======== DATA FOR THIS TASK ========

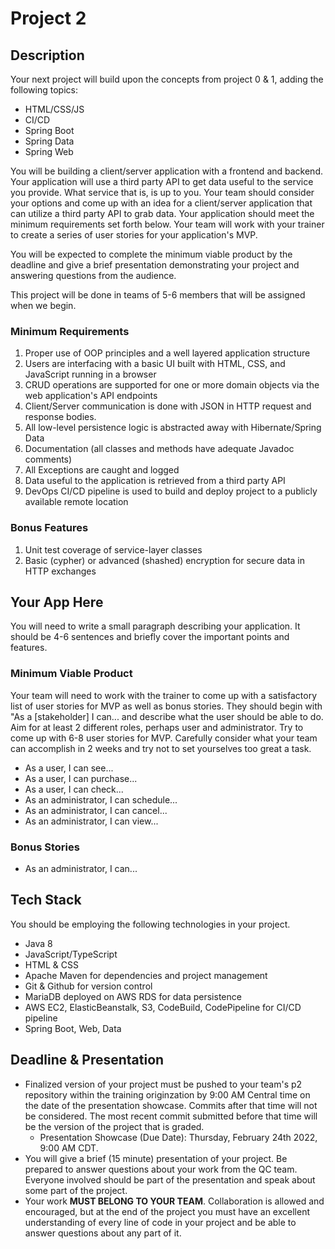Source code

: # Project 2

## Description

Your next project will build upon the concepts from project 0 & 1, adding the following topics:
 - HTML/CSS/JS
 - CI/CD
 - Spring Boot
 - Spring Data
 - Spring Web

You will be building a client/server application with a frontend and backend. Your application will use a third party API to get data useful to the service you provide. What service that is, is up to you. Your team should consider your options and come up with an idea for a client/server application that can utilize a third party API to grab data. Your application should meet the minimum requirements set forth below. Your team will work with your trainer to create a series of user stories for your application's MVP.
  
You will be expected to complete the minimum viable product by the deadline and give a brief presentation demonstrating your project and answering questions from the audience.

This project will be done in teams of 5-6 members that will be assigned when we begin.

### Minimum Requirements
1. Proper use of OOP principles and a well layered application structure
2. Users are interfacing with a basic UI built with HTML, CSS, and JavaScript running in a browser
4. CRUD operations are supported for one or more domain objects via the web application's API endpoints
5. Client/Server communication is done with JSON in HTTP request and response bodies.
6. All low-level persistence logic is abstracted away with Hibernate/Spring Data
7. Documentation (all classes and methods have adequate Javadoc comments)
8. All Exceptions are caught and logged
9. Data useful to the application is retrieved from a third party API
11. DevOps CI/CD pipeline is used to build and deploy project to a publicly available remote location


### Bonus Features
1. Unit test coverage of service-layer classes
2. Basic (cypher) or advanced (shashed) encryption for secure data in HTTP exchanges


## Your App Here
You will need to write a small paragraph describing your application. It should be 4-6 sentences and briefly cover the important points and features.

### Minimum Viable Product
Your team will need to work with the trainer to come up with a satisfactory list of user stories for MVP as well as bonus stories. They should begin with "As a [stakeholder] I can... and describe what the user should be able to do. Aim for at least 2 different roles, perhaps user and administrator. Try to come up with 6-8 user stories for MVP. Carefully consider what your team can accomplish in 2 weeks and try not to set yourselves too great a task.

* As a user, I can see...
* As a user, I can purchase...
* As a user, I can check...
* As an administrator, I can schedule...
* As an administrator, I can cancel...
* As an administrator, I can view...

### Bonus Stories
* As an administrator, I can...

## Tech Stack
You should be employing the following technologies in your project.
 - Java 8
 - JavaScript/TypeScript
 - HTML & CSS
 - Apache Maven for dependencies and project management
 - Git & Github for version control
 - MariaDB deployed on AWS RDS for data persistence
 - AWS EC2, ElasticBeanstalk, S3, CodeBuild, CodePipeline for CI/CD pipeline
 - Spring Boot, Web, Data

## Deadline & Presentation
 - Finalized version of your project must be pushed to your team's p2 repository within the training originzation by 9:00 AM Central time on the date of the presentation showcase. Commits after that time will not be considered. The most recent commit submitted before that time will be the version of the project that is graded.
   - Presentation Showcase (Due Date): Thursday, February 24th 2022, 9:00 AM CDT.
 - You will give a brief (15 minute) presentation of your project. Be prepared to answer questions about your work from the QC team. Everyone involved should be part of the presentation and speak about some part of the project.
 - Your work **MUST BELONG TO YOUR TEAM**. Collaboration is allowed and encouraged, but at the end of the project you must have an excellent understanding of every line of code in your project and be able to answer questions about any part of it.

========

▶ **DIRECTIONS**
Write each entry again exactly, minus any images.

▶ **ANSWER TO THIS PROBLEM**
Source code

: # Project 2

## Description

Your next project will build upon the concepts from project 0 & 1, adding the following topics:
 - HTML/CSS/JS
 - CI/CD
 - Spring Boot
 - Spring Data
 - Spring Web

You will be building a client/server application with a frontend and backend. Your application will use a third party API to get data useful to the service you provide. What service that is, is up to you. Your team should consider your options and come up with an idea for a client/server application that can utilize a third party API to grab data. Your application should meet the minimum requirements set forth below. Your team will work with your trainer to create a series of user stories for your application's MVP.
  
You will be expected to complete the minimum viable product by the deadline and give a brief presentation demonstrating your project and answering questions from the audience.

This project will be done in teams of 5-6 members that will be assigned when we begin.

### Minimum Requirements
1. Proper use of OOP principles and a well layered application structure
2. Users are interfacing with a basic UI built with HTML, CSS, and JavaScript running in a browser
4. CRUD operations are supported for one or more domain objects via the web application's API endpoints
5. Client/Server communication is done with JSON in HTTP request and response bodies.
6. All low-level persistence logic is abstracted away with Hibernate/Spring Data
7. Documentation (all classes and methods have adequate Javadoc comments)
8. All Exceptions are caught and logged
9. Data useful to the application is retrieved from a third party API
11. DevOps CI/CD pipeline is used to build and deploy project to a publicly available remote location


### Bonus Features
1. Unit test coverage of service-layer classes
2. Basic (cypher) or advanced (shashed) encryption for secure data in HTTP exchanges


## Your App Here
You will need to write a small paragraph describing your application. It should be 4-6 sentences and briefly cover the important points and features.

### Minimum Viable Product
Your team will need to work with the trainer to come up with a satisfactory list of user stories for MVP as well as bonus stories. They should begin with "As a [stakeholder] I can... and describe what the user should be able to do. Aim for at least 2 different roles, perhaps user and administrator. Try to come up with 6-8 user stories for MVP. Carefully consider what your team can accomplish in 2 weeks and try not to set yourselves too great a task.

* As a user, I can see...
* As a user, I can purchase...
* As a user, I can check...
* As an administrator, I can schedule...
* As an administrator, I can cancel...
* As an administrator, I can view...

### Bonus Stories
* As an administrator, I can...

## Tech Stack
You should be employing the following technologies in your project.
 - Java 8
 - JavaScript/TypeScript
 - HTML & CSS
 - Apache Maven for dependencies and project management
 - Git & Github for version control
 - MariaDB deployed on AWS RDS for data persistence
 - AWS EC2, ElasticBeanstalk, S3, CodeBuild, CodePipeline for CI/CD pipeline
 - Spring Boot, Web, Data

## Deadline & Presentation
 - Finalized version of your project must be pushed to your team's p2 repository within the training originzation by 9:00 AM Central time on the date of the presentation showcase. Commits after that time will not be considered. The most recent commit submitted before that time will be the version of the project that is graded.
   - Presentation Showcase (Due Date): Thursday, February 24th 2022, 9:00 AM CDT.
 - You will give a brief (15 minute) presentation of your project. Be prepared to answer questions about your work from the QC team. Everyone involved should be part of the presentation and speak about some part of the project.
 - Your work **MUST BELONG TO YOUR TEAM**. Collaboration is allowed and encouraged, but at the end of the project you must have an excellent understanding of every line of code in your project and be able to answer questions about any part of it.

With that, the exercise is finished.